Prior to his Aldersgate experience, Wesley an ordained preacher, educated at Oxford and an outwardly successful men believed that sanctification preceded justification. His experience on 24 May, 1738, helped him “convert” his understanding of the order of salvation. Wesley’s conversion was from shallow moralism of his days that substitute good works to faith in Christ. It was a conversion of his conception of the way of personal salvation. At Aldersgate, Wesley got the order of salvation right, justification precedes sanctification. ‘It is God’s pure gift in the person and work of Jesus Christ. Grace upon grace.’ Despite critics misgivings about Wesley’s aldersgate experience, Albert Outler rightly summarised Wesely’s experience as ‘change from faith in faith to faith itself, from aspiration to assurance.’ Aldergate experience provides a source to the distinguishing marks in a ‘child of God,’ a transition from non-Christian to Christian, and a renewal of our ‘theological understanding than an assurance of faith and of personal trust in Christ, based on scripture, was indeed the common privilege of believers.’
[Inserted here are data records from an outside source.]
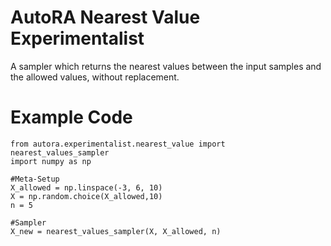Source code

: # AutoRA Nearest Value Experimentalist

A sampler which returns the nearest values between the input samples and the allowed values, without replacement.

# Example Code

```
from autora.experimentalist.nearest_value import nearest_values_sampler
import numpy as np

#Meta-Setup
X_allowed = np.linspace(-3, 6, 10)
X = np.random.choice(X_allowed,10)
n = 5

#Sampler
X_new = nearest_values_sampler(X, X_allowed, n)
```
Aldersgate/Trinity Sunday is a recall to our self- consciousness, identity, and ‘self-understanding that a transformation is occuring by grace, affecting both the inner person and outward actions.’ Therefore, our debt is not just to the past; our debt is also to the future. What do we who celebrate this anniversary owe to future generations? In Psalm 44, a community lament because national disaster has occurred. In vs 1-3, the glorious days of old is recallled when they experienced revival (Deut 3:20). Psalm 44 provides a clear biblical warrant for recalling and recounting the Aldersgate experience. There is also a biblical testimonies about the danger of forgetting the past. In Judges 2 we read about a generation that has no sense of history nor sense of their heritage, ‘another generation grew up, who knew neither the Lord or what he had done for Israel. Then the Israelites did evil in the eyes of the Lord and served the Baals.” When people of God forget their history and heritage, we end up in bondage, human philosophy, decline and idolatry. Using the words of President Barak Obama, ‘ignorance is not a virtue,’ especially, spiritual virtue. The future of Methodism belong to the younger generation, experiencing and taking hold of the aldersgate heritage by retelling the conversion stories over and over and over again.

Aldersgate/Trinity Sunday beyond a liturgical celebration has everything to do with the health and future of Methodism. Will we have the faith that our founders had? Will we have the vision they had? Will we be willing to sacrifice and evangelise as they did?
Forward in the past is not a straitjacket tradition but a guide to our history and spirituality. History tells us who we are, our family tree, and where we came from. Aldersgate Sunday is a call to ‘Heart check,’ just as Clinics and hospitals hold ‘Coronary Risk Evaluations’ for men and women of any age. We continue to employ and apply different medication in form of fresh strategies and expressions forgetting that the concern is about the spiritual health of our hearts. Heart checks beyond bodily function is to rectify leakages and blockages to the free flow of the Holy Spirit. According to Ezekiel 36, we read about two heart – a heart of “flesh” and a heart of “stone.” The good news is that God is able to give, ‘a new heart and a new spirit …’(Ezk 36:26). Just as the old preacher Samuel warned Saul that God had rather have obedience and submission of the heart more than the fat of rams, God is saying to someone, obedience is better than sacrifice. Receive the Holy Spirit.